Here is another support spindler on the move. Note the larger spindle and support stick than we saw last time. The larger tools are probably because she would be spinning sheep's wool rather than cashmere.
As with the spindler in my prior entry, she is from northern India, this time from the Ladakh region on the Tibet border.
(click for bigness)
But whereas the woman in the last entry was fairly citified, this spindler is a working shepherdess. You can see her sheep* in the background, grazing on next to nothing.
Her dress has been patched and re-patched. She wears a sheepskin around her shoulders, and her hat is knitted. It looks to me like the red sash is silk.

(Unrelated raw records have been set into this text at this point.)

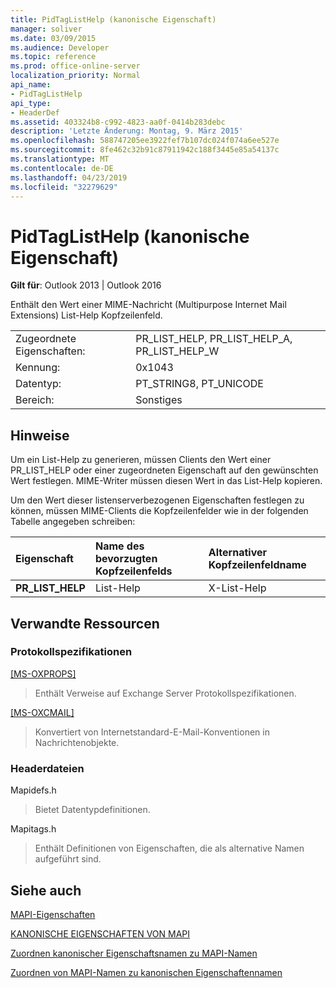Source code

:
 ```yaml
---
title: PidTagListHelp (kanonische Eigenschaft)
manager: soliver
ms.date: 03/09/2015
ms.audience: Developer
ms.topic: reference
ms.prod: office-online-server
localization_priority: Normal
api_name:
- PidTagListHelp
api_type:
- HeaderDef
ms.assetid: 403324b8-c992-4823-aa0f-0414b283debc
description: 'Letzte Änderung: Montag, 9. März 2015'
ms.openlocfilehash: 588747205ee3922fef7b107dc024f074a6ee527e
ms.sourcegitcommit: 8fe462c32b91c87911942c188f3445e85a54137c
ms.translationtype: MT
ms.contentlocale: de-DE
ms.lasthandoff: 04/23/2019
ms.locfileid: "32279629"
---
```

# <a name="pidtaglisthelp-canonical-property"></a>PidTagListHelp (kanonische Eigenschaft)

  
  
**Gilt für**: Outlook 2013 | Outlook 2016 
  
Enthält den Wert einer MIME-Nachricht (Multipurpose Internet Mail Extensions) List-Help Kopfzeilenfeld.
  
|||
|:-----|:-----|
|Zugeordnete Eigenschaften:  <br/> |PR_LIST_HELP, PR_LIST_HELP_A, PR_LIST_HELP_W  <br/> |
|Kennung:  <br/> |0x1043  <br/> |
|Datentyp:  <br/> |PT_STRING8, PT_UNICODE  <br/> |
|Bereich:  <br/> |Sonstiges  <br/> |
   
## <a name="remarks"></a>Hinweise

Um ein List-Help zu generieren, müssen Clients  den Wert einer PR_LIST_HELP oder einer zugeordneten Eigenschaft auf den gewünschten Wert festlegen. MIME-Writer müssen diesen Wert in das List-Help kopieren. 
  
Um den Wert dieser listenserverbezogenen Eigenschaften festlegen zu können, müssen MIME-Clients die Kopfzeilenfelder wie in der folgenden Tabelle angegeben schreiben:
  
|**Eigenschaft**|**Name des bevorzugten Kopfzeilenfelds**|**Alternativer Kopfzeilenfeldname**|
|:-----|:-----|:-----|
|**PR_LIST_HELP** <br/> |List-Help  <br/> |X-List-Help  <br/> |
   
## <a name="related-resources"></a>Verwandte Ressourcen

### <a name="protocol-specifications"></a>Protokollspezifikationen

[[MS-OXPROPS]](https://msdn.microsoft.com/library/f6ab1613-aefe-447d-a49c-18217230b148%28Office.15%29.aspx)
  
> Enthält Verweise auf Exchange Server Protokollspezifikationen.
    
[[MS-OXCMAIL]](https://msdn.microsoft.com/library/b60d48db-183f-4bf5-a908-f584e62cb2d4%28Office.15%29.aspx)
  
> Konvertiert von Internetstandard-E-Mail-Konventionen in Nachrichtenobjekte.
    
### <a name="header-files"></a>Headerdateien

Mapidefs.h
  
> Bietet Datentypdefinitionen.
    
Mapitags.h
  
> Enthält Definitionen von Eigenschaften, die als alternative Namen aufgeführt sind.
    
## <a name="see-also"></a>Siehe auch



[MAPI-Eigenschaften](mapi-properties.md)
  
[KANONISCHE EIGENSCHAFTEN VON MAPI](mapi-canonical-properties.md)
  
[Zuordnen kanonischer Eigenschaftsnamen zu MAPI-Namen](mapping-canonical-property-names-to-mapi-names.md)
  
[Zuordnen von MAPI-Namen zu kanonischen Eigenschaftennamen](mapping-mapi-names-to-canonical-property-names.md)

You can see that she wears several layers of clothing.
See the blue bag on her left forearm? That's her version of a wrist distaff--it holds her fiber supply, which looks to be prepared rovings.
*I can hear some of you crying out, "But what kind of sheep are they?"

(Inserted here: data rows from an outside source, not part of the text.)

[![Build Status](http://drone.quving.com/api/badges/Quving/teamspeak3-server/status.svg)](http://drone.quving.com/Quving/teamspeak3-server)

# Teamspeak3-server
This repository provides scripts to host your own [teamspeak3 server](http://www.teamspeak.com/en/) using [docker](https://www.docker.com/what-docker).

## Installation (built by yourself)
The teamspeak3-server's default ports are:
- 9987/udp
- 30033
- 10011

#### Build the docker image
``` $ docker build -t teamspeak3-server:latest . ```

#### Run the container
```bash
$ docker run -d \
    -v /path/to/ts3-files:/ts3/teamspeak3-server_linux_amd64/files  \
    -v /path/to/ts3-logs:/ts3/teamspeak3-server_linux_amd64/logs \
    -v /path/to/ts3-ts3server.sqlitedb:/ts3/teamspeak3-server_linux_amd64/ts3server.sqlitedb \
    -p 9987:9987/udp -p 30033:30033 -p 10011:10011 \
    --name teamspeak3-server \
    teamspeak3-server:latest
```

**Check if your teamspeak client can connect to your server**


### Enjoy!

The best answer I can give you is Indian sheep.
According to the publication Sheep and Goat Breeds of India by R.M. Acharya, Director, Central Sheep and Wool Research Institute, Avikanagar via Jaipur (Rajasthan), India,
In the strict sense, there are no specific breeds, since the majority of them do not have specified defined characters. Neither are there breeding societies or agencies to register animals of particular breeds, maintain flock books and ensure the purity of the breed. A population of sheep or goats in a given locality, with characters distinct from other populations in the vicinity and with a distinct local name, has usually been considered as a breed.
Most of the breeds of sheep and goats are very well adapted to the harsh climate, long migration, and lack of vegetation and drinking water. A large proportion of sheep and goats (more particularly the latter) are of nondescript or mixed breeds.